▶ _Records shown_
------
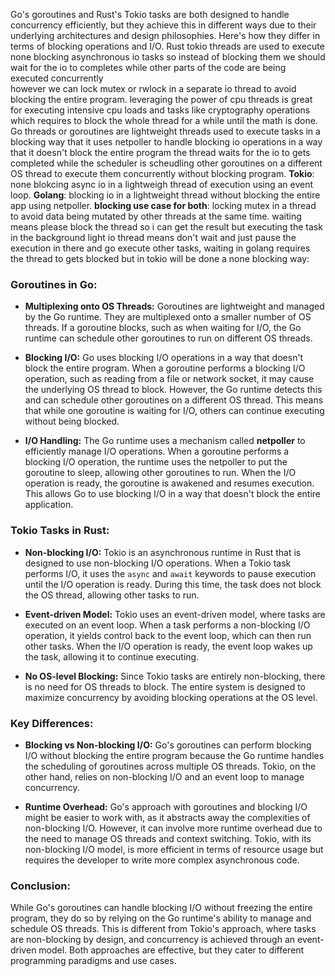 
Go's goroutines and Rust's Tokio tasks are both designed to handle concurrency efficiently, but they achieve this in different ways due to their underlying architectures and design philosophies. Here's how they differ in terms of blocking operations and I/O.
Rust tokio threads are used to execute none blocking asynchronous io tasks so instead of blocking 
them we should wait for the io to completes while other parts of the code are being executed concurrently  
however we can lock mutex or rwlock in a separate io thread to avoid blocking the entire program. 
leveraging the power of cpu threads is great for executing intensive cpu loads and tasks like 
cryptography operations which requires to block the whole thread for a while until the math is done. 
Go threads or goroutines are lightweight threads used to execute tasks in a blocking way that it 
uses netpoller to handle blocking io operations in a way that it doesn't block the entire program
the thread waits for the io to gets completed while the scheduler is scheudling other goroutines on 
a different OS thread to execute them concurrently without blocking program.
**Tokio**: none blokcing async io in a lightweigh thread of execution using an event loop.
**Golang**: blocking io in a lightweight thread without blocking the entire app using netpoller.
**blocking use case for both**: locking mutex in a thread to avoid data being mutated by other threads at the same time.
waiting means please block the thread so i can get the result but executing the task in the background light io thread means don't wait and just pause the execution in there and go execute other tasks, waiting in golang requires the thread to gets blocked but in tokio will be done a none blocking way:

### Goroutines in Go:
- **Multiplexing onto OS Threads:** Goroutines are lightweight and managed by the Go runtime. They are multiplexed onto a smaller number of OS threads. If a goroutine blocks, such as when waiting for I/O, the Go runtime can schedule other goroutines to run on different OS threads.
  
- **Blocking I/O:** Go uses blocking I/O operations in a way that doesn't block the entire program. When a goroutine performs a blocking I/O operation, such as reading from a file or network socket, it may cause the underlying OS thread to block. However, the Go runtime detects this and can schedule other goroutines on a different OS thread. This means that while one goroutine is waiting for I/O, others can continue executing without being blocked.

- **I/O Handling:** The Go runtime uses a mechanism called **netpoller** to efficiently manage I/O operations. When a goroutine performs a blocking I/O operation, the runtime uses the netpoller to put the goroutine to sleep, allowing other goroutines to run. When the I/O operation is ready, the goroutine is awakened and resumes execution. This allows Go to use blocking I/O in a way that doesn't block the entire application.

### Tokio Tasks in Rust:
- **Non-blocking I/O:** Tokio is an asynchronous runtime in Rust that is designed to use non-blocking I/O operations. When a Tokio task performs I/O, it uses the `async` and `await` keywords to pause execution until the I/O operation is ready. During this time, the task does not block the OS thread, allowing other tasks to run.

- **Event-driven Model:** Tokio uses an event-driven model, where tasks are executed on an event loop. When a task performs a non-blocking I/O operation, it yields control back to the event loop, which can then run other tasks. When the I/O operation is ready, the event loop wakes up the task, allowing it to continue executing.

- **No OS-level Blocking:** Since Tokio tasks are entirely non-blocking, there is no need for OS threads to block. The entire system is designed to maximize concurrency by avoiding blocking operations at the OS level.

### Key Differences:
- **Blocking vs Non-blocking I/O:** Go's goroutines can perform blocking I/O without blocking the entire program because the Go runtime handles the scheduling of goroutines across multiple OS threads. Tokio, on the other hand, relies on non-blocking I/O and an event loop to manage concurrency.

- **Runtime Overhead:** Go's approach with goroutines and blocking I/O might be easier to work with, as it abstracts away the complexities of non-blocking I/O. However, it can involve more runtime overhead due to the need to manage OS threads and context switching. Tokio, with its non-blocking I/O model, is more efficient in terms of resource usage but requires the developer to write more complex asynchronous code.

### Conclusion:
While Go's goroutines can handle blocking I/O without freezing the entire program, they do so by relying on the Go runtime's ability to manage and schedule OS threads. This is different from Tokio's approach, where tasks are non-blocking by design, and concurrency is achieved through an event-driven model. Both approaches are effective, but they cater to different programming paradigms and use cases.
------
▶ _Task requirements_
Write every entry out again exactly, images omitted.

▶ _Exercise output_
Go's goroutines and Rust's Tokio tasks are both designed to handle concurrency efficiently, but they achieve this in different ways due to their underlying architectures and design philosophies. Here's how they differ in terms of blocking operations and I/O.
Rust tokio threads are used to execute none blocking asynchronous io tasks so instead of blocking 
them we should wait for the io to completes while other parts of the code are being executed concurrently  
however we can lock mutex or rwlock in a separate io thread to avoid blocking the entire program. 
leveraging the power of cpu threads is great for executing intensive cpu loads and tasks like 
cryptography operations which requires to block the whole thread for a while until the math is done. 
Go threads or goroutines are lightweight threads used to execute tasks in a blocking way that it 
uses netpoller to handle blocking io operations in a way that it doesn't block the entire program
the thread waits for the io to gets completed while the scheduler is scheudling other goroutines on 
a different OS thread to execute them concurrently without blocking program.
**Tokio**: none blokcing async io in a lightweigh thread of execution using an event loop.
**Golang**: blocking io in a lightweight thread without blocking the entire app using netpoller.
**blocking use case for both**: locking mutex in a thread to avoid data being mutated by other threads at the same time.
waiting means please block the thread so i can get the result but executing the task in the background light io thread means don't wait and just pause the execution in there and go execute other tasks, waiting in golang requires the thread to gets blocked but in tokio will be done a none blocking way:

### Goroutines in Go:
- **Multiplexing onto OS Threads:** Goroutines are lightweight and managed by the Go runtime. They are multiplexed onto a smaller number of OS threads. If a goroutine blocks, such as when waiting for I/O, the Go runtime can schedule other goroutines to run on different OS threads.
  
- **Blocking I/O:** Go uses blocking I/O operations in a way that doesn't block the entire program. When a goroutine performs a blocking I/O operation, such as reading from a file or network socket, it may cause the underlying OS thread to block. However, the Go runtime detects this and can schedule other goroutines on a different OS thread. This means that while one goroutine is waiting for I/O, others can continue executing without being blocked.

- **I/O Handling:** The Go runtime uses a mechanism called **netpoller** to efficiently manage I/O operations. When a goroutine performs a blocking I/O operation, the runtime uses the netpoller to put the goroutine to sleep, allowing other goroutines to run. When the I/O operation is ready, the goroutine is awakened and resumes execution. This allows Go to use blocking I/O in a way that doesn't block the entire application.

### Tokio Tasks in Rust:
- **Non-blocking I/O:** Tokio is an asynchronous runtime in Rust that is designed to use non-blocking I/O operations. When a Tokio task performs I/O, it uses the `async` and `await` keywords to pause execution until the I/O operation is ready. During this time, the task does not block the OS thread, allowing other tasks to run.

- **Event-driven Model:** Tokio uses an event-driven model, where tasks are executed on an event loop. When a task performs a non-blocking I/O operation, it yields control back to the event loop, which can then run other tasks. When the I/O operation is ready, the event loop wakes up the task, allowing it to continue executing.

- **No OS-level Blocking:** Since Tokio tasks are entirely non-blocking, there is no need for OS threads to block. The entire system is designed to maximize concurrency by avoiding blocking operations at the OS level.

### Key Differences:
- **Blocking vs Non-blocking I/O:** Go's goroutines can perform blocking I/O without blocking the entire program because the Go runtime handles the scheduling of goroutines across multiple OS threads. Tokio, on the other hand, relies on non-blocking I/O and an event loop to manage concurrency.

- **Runtime Overhead:** Go's approach with goroutines and blocking I/O might be easier to work with, as it abstracts away the complexities of non-blocking I/O. However, it can involve more runtime overhead due to the need to manage OS threads and context switching. Tokio, with its non-blocking I/O model, is more efficient in terms of resource usage but requires the developer to write more complex asynchronous code.

### Conclusion:
While Go's goroutines can handle blocking I/O without freezing the entire program, they do so by relying on the Go runtime's ability to manage and schedule OS threads. This is different from Tokio's approach, where tasks are non-blocking by design, and concurrency is achieved through an event-driven model. Both approaches are effective, but they cater to different programming paradigms and use cases.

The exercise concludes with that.